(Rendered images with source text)
+-------+

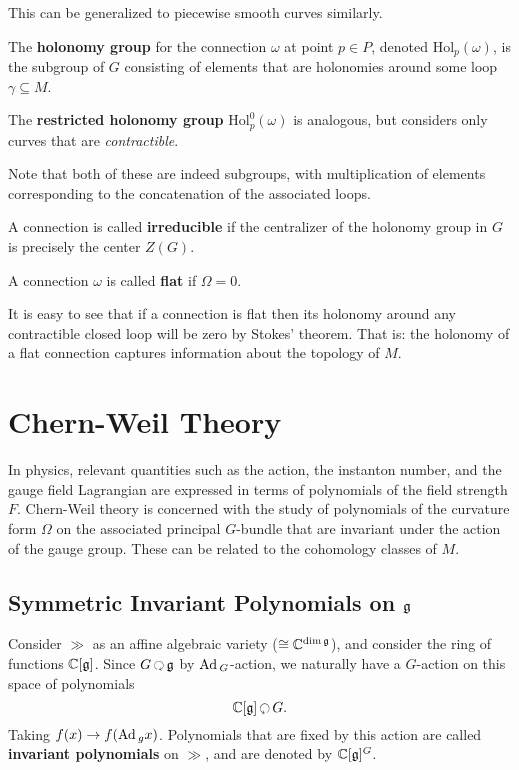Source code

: 		This can be generalized to piecewise smooth curves similarly.
		
		\begin{defn}
			The \textbf{holonomy group} for the connection $\omega$ at point $p \in P$, denoted $\mathrm{Hol}_p(\omega)$,  is the subgroup of $G$ consisting of elements that are holonomies around some loop $\gamma \subseteq M$.
			
			The \textbf{restricted holonomy group} $\mathrm{Hol}_p^0(\omega)$ is analogous, but considers only curves that are \emph{contractible}.
		\end{defn}
		Note that both of these are indeed subgroups, with multiplication of elements corresponding to the concatenation of the associated loops.
		
		A connection is called \textbf{irreducible} if the centralizer of the holonomy group in $G$ is precisely the center $Z(G)$.
		
		\begin{defn}
			A connection $\omega$ is called \textbf{flat} if $\Omega = 0$.
		\end{defn}
		It is easy to see that if a connection is flat then its holonomy around any contractible closed loop will be zero by Stokes' theorem. That is: the holonomy of a flat connection captures information about the topology of $M$.
		
		\section{Chern-Weil Theory}
		
		In physics, relevant quantities such as the action, the instanton number, and the gauge field Lagrangian are expressed in terms of polynomials of the field strength $F$. Chern-Weil theory is concerned with the study of polynomials of the curvature form $\Omega$ on the associated principal $G$-bundle that are invariant under the action of the gauge group. These can be related to the cohomology classes of $M$.
		
		\subsection{Symmetric Invariant Polynomials on $\frak g$}
		
		Consider $\gg$ as an affine algebraic variety ($\cong \mathbb{C}^{\dim \frak{g}}$), and consider the ring of functions $\mathbb{C} [\frak{g}]$. Since $G \lacts \gg$ by $\mathrm{Ad}\,_G$-action, we naturally have a $G$-action on this space of polynomials
		\[
			\cc [\gg] \racts G.
		\]
		Taking $f(x) \to f(\mathrm{Ad}\,_g x)$. Polynomials that are fixed by this action are called \textbf{invariant polynomials} on $\gg$, and are denoted by $\mathbb{C}[\frak{g}]^G$.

+-------+

Report how many lines of the data contain the word "flat", using the number alone.

- **ANSWER SECTION**: 2